(retour sur 3 jours à Londres, à l’invitation de Company of Angels, pour Theatre Cafe, festival centré sur les écritures théâtrales contemporaines pour la jeunesse)
La richesse de ces trois jours d’octobre 2010 à Londres n’a eu d’égale que leur profondeur. Pourquoi ? Sans doute parce que la qualité appelle la qualité. En faisant le pari d’un travail exigeant et fin dans toutes les étapes de sa préparation, les organisateurs ont préparé le terrain de la réussite et de l’originalité de leur festival européen.

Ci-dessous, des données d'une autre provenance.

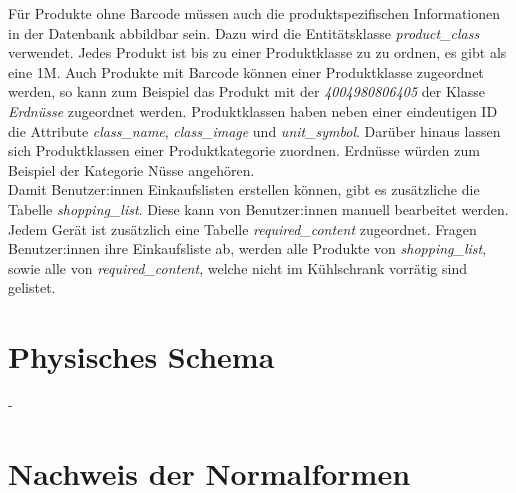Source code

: Für Produkte ohne Barcode müssen auch die produktspezifischen Informationen in der Datenbank abbildbar sein. Dazu wird die Entitätsklasse \textit{product\_class} verwendet. Jedes Produkt ist bis zu einer Produktklasse zu zu ordnen, es gibt als eine \gls{1M}. Auch Produkte mit Barcode können einer Produktklasse zugeordnet werden, so kann zum Beispiel das Produkt mit der  \textit{4004980806405} der Klasse \textit{Erdnüsse} zugeordnet werden. Produktklassen haben neben einer eindeutigen ID die Attribute \textit{class\_name}, \textit{class\_image} und \textit{unit\_symbol}. Darüber hinaus lassen sich Produktklassen einer Produktkategorie zuordnen. Erdnüsse würden zum Beispiel der Kategorie Nüsse angehören.\\ Damit Benutzer:innen Einkaufslisten erstellen können, gibt es zusätzliche die Tabelle \textit{shopping\_list}. Diese kann von Benutzer:innen manuell bearbeitet werden. Jedem Gerät ist zusätzlich eine Tabelle \textit{required\_content} zugeordnet. Fragen Benutzer:innen ihre Einkaufsliste ab, werden alle Produkte von \textit{shopping\_list}, sowie alle von \textit{required\_content}, welche nicht im Kühlschrank vorrätig sind gelistet.

\section{Physisches Schema}\label{sec:Physisches Schema}

-


\section{Nachweis der Normalformen}\label{sec:Nachweis der Normalformen}
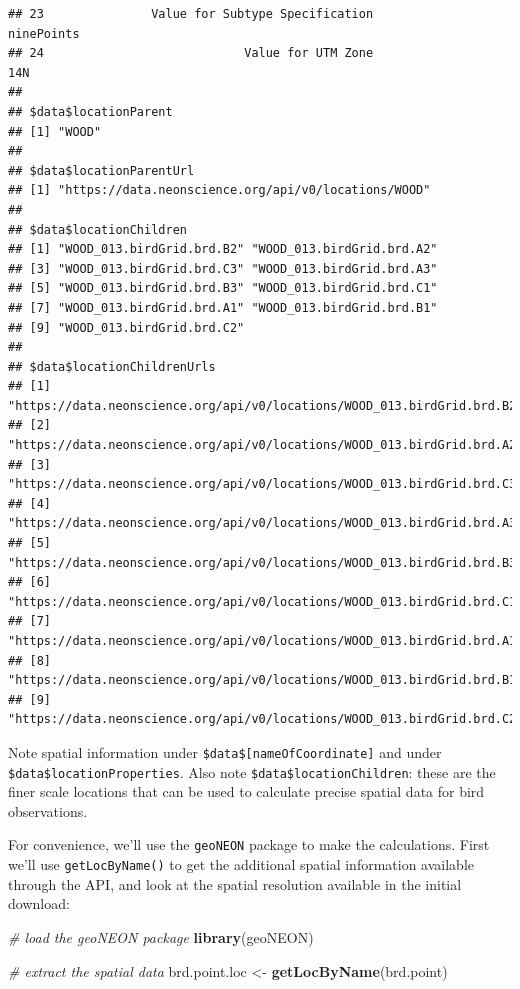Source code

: \documentclass[]{book}
\newenvironment{Shaded}{\begin{snugshade}}{\end{snugshade}}
\newcommand{\CommentTok}[1]{\textcolor[rgb]{0.56,0.35,0.01}{\textit{#1}}}
\newcommand{\KeywordTok}[1]{\textcolor[rgb]{0.13,0.29,0.53}{\textbf{#1}}}
\newcommand{\NormalTok}[1]{#1}
\newcommand{\StringTok}[1]{\textcolor[rgb]{0.31,0.60,0.02}{#1}}
\begin{document}
\begin{verbatim}
## 23               Value for Subtype Specification            ninePoints
## 24                            Value for UTM Zone                   14N
## 
## $data$locationParent
## [1] "WOOD"
## 
## $data$locationParentUrl
## [1] "https://data.neonscience.org/api/v0/locations/WOOD"
## 
## $data$locationChildren
## [1] "WOOD_013.birdGrid.brd.B2" "WOOD_013.birdGrid.brd.A2"
## [3] "WOOD_013.birdGrid.brd.C3" "WOOD_013.birdGrid.brd.A3"
## [5] "WOOD_013.birdGrid.brd.B3" "WOOD_013.birdGrid.brd.C1"
## [7] "WOOD_013.birdGrid.brd.A1" "WOOD_013.birdGrid.brd.B1"
## [9] "WOOD_013.birdGrid.brd.C2"
## 
## $data$locationChildrenUrls
## [1] "https://data.neonscience.org/api/v0/locations/WOOD_013.birdGrid.brd.B2"
## [2] "https://data.neonscience.org/api/v0/locations/WOOD_013.birdGrid.brd.A2"
## [3] "https://data.neonscience.org/api/v0/locations/WOOD_013.birdGrid.brd.C3"
## [4] "https://data.neonscience.org/api/v0/locations/WOOD_013.birdGrid.brd.A3"
## [5] "https://data.neonscience.org/api/v0/locations/WOOD_013.birdGrid.brd.B3"
## [6] "https://data.neonscience.org/api/v0/locations/WOOD_013.birdGrid.brd.C1"
## [7] "https://data.neonscience.org/api/v0/locations/WOOD_013.birdGrid.brd.A1"
## [8] "https://data.neonscience.org/api/v0/locations/WOOD_013.birdGrid.brd.B1"
## [9] "https://data.neonscience.org/api/v0/locations/WOOD_013.birdGrid.brd.C2"
\end{verbatim}

Note spatial information under \texttt{\$data\${[}nameOfCoordinate{]}} and under
\texttt{\$data\$locationProperties}. Also note \texttt{\$data\$locationChildren}: these are the
finer scale locations that can be used to calculate precise spatial data for
bird observations.

For convenience, we'll use the \texttt{geoNEON} package to make the calculations.
First we'll use \texttt{getLocByName()} to get the additional spatial information
available through the API, and look at the spatial resolution available in the
initial download:

\begin{Shaded}
\begin{Highlighting}[]
\CommentTok{# load the geoNEON package}
\KeywordTok{library}\NormalTok{(geoNEON)}

\CommentTok{# extract the spatial data}
\NormalTok{brd.point.loc <-}\StringTok{ }\KeywordTok{getLocByName}\NormalTok{(brd.point)}
\end{Highlighting}
\end{Shaded}
\end{document}
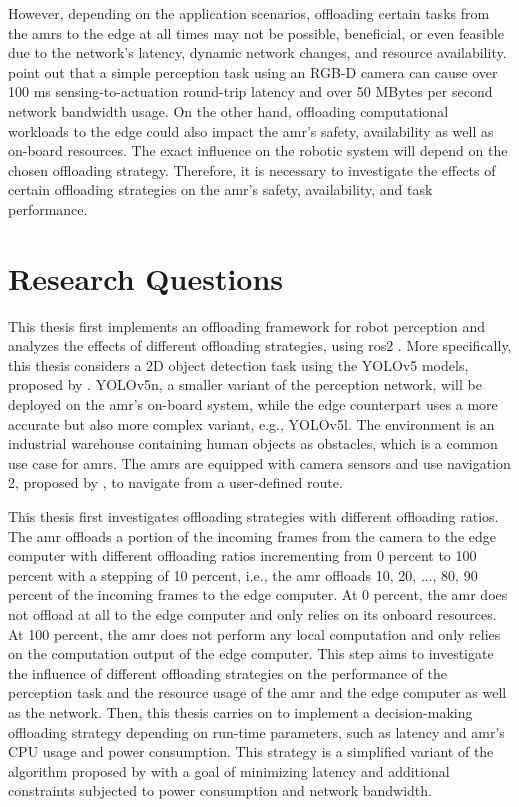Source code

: However, depending on the application scenarios, offloading certain tasks from the \glspl{amr} to the edge at all times may not be possible, beneficial, or even feasible due to the network's latency, dynamic network changes, and resource availability. \citeauthor*{Baxi2022} point out that a simple perception task using an RGB-D camera can cause over 100 ms sensing-to-actuation round-trip latency and over 50 MBytes per second network bandwidth usage. On the other hand, offloading computational workloads to the edge could also impact the \gls{amr}'s safety, availability as well as on-board resources. The exact influence on the robotic system will depend on the chosen offloading strategy. Therefore, it is necessary to investigate the effects of certain offloading strategies on the \gls{amr}'s safety, availability, and task performance.

\section{Research Questions}\label{sec:introduction:research_questions}

This thesis first implements an offloading framework for robot perception and analyzes the effects of different offloading strategies, using \gls{ros}2 \cite{Macenski2022}. More specifically, this thesis considers a 2D object detection task using the YOLOv5 models, proposed by \citeauthor*{Jocher2022}. YOLOv5n, a smaller variant of the perception network, will be deployed on the \gls{amr}'s on-board system, while the edge counterpart uses a more accurate but also more complex variant, e.g., YOLOv5l. The environment is an industrial warehouse containing human objects as obstacles, which is a common use case for \glspl{amr}. The \glspl{amr} are equipped with camera sensors and use navigation 2, proposed by \citeauthor*{Macenski2020}, to navigate from a user-defined route. 

This thesis first investigates offloading strategies with different offloading ratios. The \gls{amr} offloads a portion of the incoming frames from the camera to the edge computer with different offloading ratios incrementing from 0 percent to 100 percent with a stepping of 10 percent, i.e., the \gls{amr} offloads 10, 20, ..., 80, 90 percent of the incoming frames to the edge computer. At 0 percent, the \gls{amr} does not offload at all to the edge computer and only relies on its onboard resources. At 100 percent, the \gls{amr} does not perform any local computation and only relies on the computation output of the edge computer. This step aims to investigate the influence of different offloading strategies on the performance of the perception task and the resource usage of the \gls{amr} and the edge computer as well as the network. Then, this thesis carries on to implement a decision-making offloading strategy depending on run-time parameters, such as latency and \gls{amr}'s CPU usage and power consumption. This strategy is a simplified variant of the algorithm proposed by \citeauthor*{Ning2019} with a goal of minimizing latency and additional constraints subjected to power consumption and network bandwidth. 

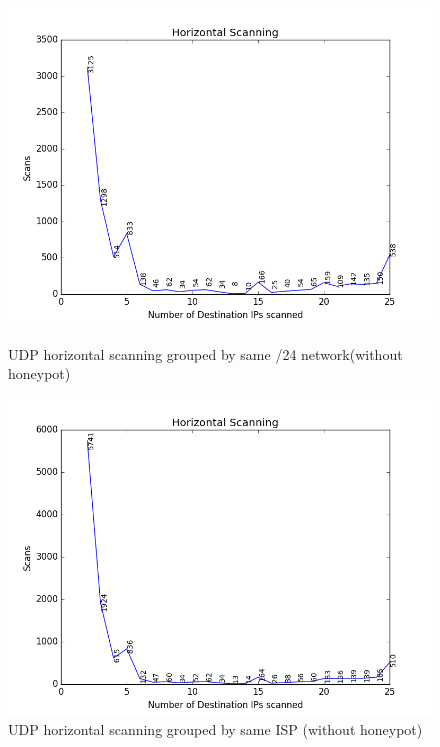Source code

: \begin{figure}
\captionsetup{justification   = raggedright,
              singlelinecheck = false}
\centering
\begin{minipage}{.535\textwidth}
  \centering
  \includegraphics[width=1\linewidth]{images/horizontalscan_udp_classc}
  \caption{UDP horizontal scanning grouped by same /24 network(without honeypot)}
  \label{fig:horizontalscanningudpsameclassc}
\end{minipage}%
\begin{minipage}{.535\textwidth}
  \centering
  \includegraphics[width=1\linewidth]{images/horizontalscan_udp_isp_first}
  \caption{UDP horizontal scanning grouped by same ISP (without honeypot)}
  \label{fig:horizontalscanningudpsameisp}
\end{minipage}
\end{figure}
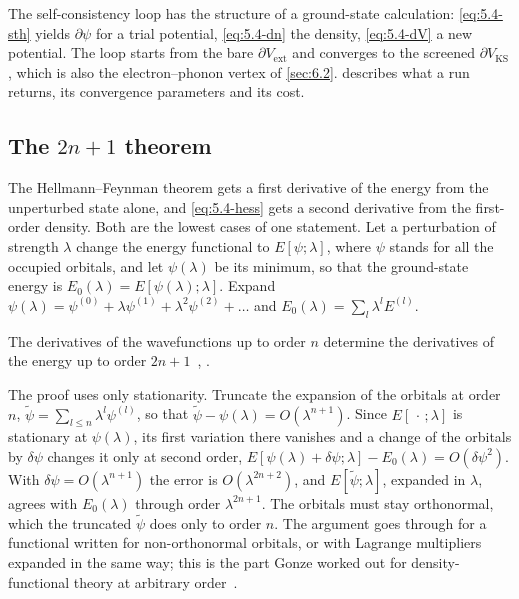 The self-consistency loop has the structure of a ground-state calculation: \cref{eq:5.4-sth} yields $\partial\psi$ for a trial potential, \cref{eq:5.4-dn} the density, \cref{eq:5.4-dV} a new potential. The loop starts from the bare $\partial V_{\mathrm{ext}}$ and converges to the screened $\partial V_{\mathrm{KS}}$, which is also the electron--phonon vertex of \cref{sec:6.2}.  describes what a run returns, its convergence parameters and its cost.

\subsection{The \texorpdfstring{$2n+1$}{2n+1} theorem}

The Hellmann--Feynman theorem gets a first derivative of the energy from the unperturbed state alone, and \cref{eq:5.4-hess} gets a second derivative from the first-order density. Both are the lowest cases of one statement. Let a perturbation of strength $\lambda$ change the energy functional to $E[\psi;\lambda]$, where $\psi$ stands for all the occupied orbitals, and let $\psi(\lambda)$ be its minimum, so that the ground-state energy is $E_0(\lambda) = E[\psi(\lambda);\lambda]$. Expand $\psi(\lambda) = \psi^{(0)} + \lambda\psi^{(1)} + \lambda^2\psi^{(2)} + \dots$ and $E_0(\lambda) = \sum_l\lambda^lE^{(l)}$.
\begin{keyresult}[$2n+1$ theorem]
The derivatives of the wavefunctions up to order $n$ determine the derivatives of the energy up to order $2n+1$~\cite{gonze1995perturbation,gonze1995adiabatic}, \cite[Sect.~II.F.1]{baroni2001phonons}.
\end{keyresult}
The proof uses only stationarity. Truncate the expansion of the orbitals at order $n$, $\tilde\psi = \sum_{l\le n}\lambda^l\psi^{(l)}$, so that $\tilde\psi - \psi(\lambda) = O(\lambda^{n+1})$. Since $E[\,\cdot\,;\lambda]$ is stationary at $\psi(\lambda)$, its first variation there vanishes and a change of the orbitals by $\delta\psi$ changes it only at second order, $E[\psi(\lambda) + \delta\psi;\lambda] - E_0(\lambda) = O(\delta\psi^2)$. With $\delta\psi = O(\lambda^{n+1})$ the error is $O(\lambda^{2n+2})$, and $E[\tilde\psi;\lambda]$, expanded in $\lambda$, agrees with $E_0(\lambda)$ through order $\lambda^{2n+1}$. The orbitals must stay orthonormal, which the truncated $\tilde\psi$ does only to order $n$. The argument goes through for a functional written for non-orthonormal orbitals, or with Lagrange multipliers expanded in the same way; this is the part Gonze worked out for density-functional theory at arbitrary order~\cite{gonze1995perturbation}.

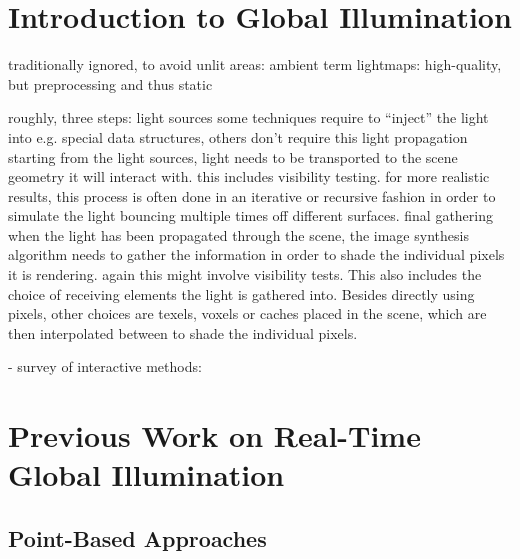 \section{Introduction to Global Illumination}


\begin{outline}


\1 traditionally ignored, to avoid unlit areas: ambient term
\1 lightmaps: high-quality, but preprocessing and thus static

\1 roughly, three steps:
    \2 light sources
        \3 some techniques require to ``inject'' the light into e.g. special data structures, others don't require this
    \2 light propagation
        \3 starting from the light sources, light needs to be transported to the scene geometry it will interact with. this includes visibility testing. for more realistic results, this process is often done in an iterative or recursive fashion in order to simulate the light bouncing multiple times off different surfaces.
    \2 final gathering
        \3 when the light has been propagated through the scene, the image synthesis algorithm needs to gather the information in order to shade the individual pixels it is rendering. again this might involve visibility tests. This also includes the choice of receiving elements the light is gathered into. Besides directly using pixels, other choices are texels, voxels or caches placed in the scene, which are then interpolated between to shade the individual pixels.

\end{outline}

- survey of interactive methods: \cite{Ritschel:2012:SAI:2283296.2283310}

\section{Previous Work on Real-Time Global Illumination}


\subsection{Point-Based Approaches}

Il faut placer les comédiens au cœur de ces trois jours et de mon enthousiasme. Leur engagement dans toutes les lectures ou spectacles a été formidable d’énergie et de subtilité. Quel plaisir de les retrouver trois ou quatre fois par jour dans des registres et rôles si différents, d’une pièce à l’autre, chaque fois maîtres d’une vraie présence physique qui sait préserver l’ouverture de la lecture ! Cette qualité de travail théâtral a fait écho à la finesse et la justesse dramaturgiques mises en œuvre pour présenter ces pièces pour la jeunesse de différents pays, pour les offrir au public professionnel venu de toute l’Europe, pour les lui ouvrir, dans toute la richesse de leur altérité.
Touché par ces qualités de direction et d’interprétation, l’auteur ou l’autrice de la pièce mise en lecture a ensuite répondu aux questions avec autant de sincérité que de générosité, et la discussion publique engagée avec son traducteur ou son metteur en scène et Chris Campbell, dramaturge au Royal Court, a chaque fois ouvert des champs de réflexion d’une vraie profondeur. Profondeur appelant, à son tour, les plus belles réflexions/questions de la part du public, conscient lui aussi de vivre un moment rare. Et cet esprit de curiosité chaleureuse et d’intelligence dans tous les sens du terme s’est prolongé sans fin lors de chaque pause.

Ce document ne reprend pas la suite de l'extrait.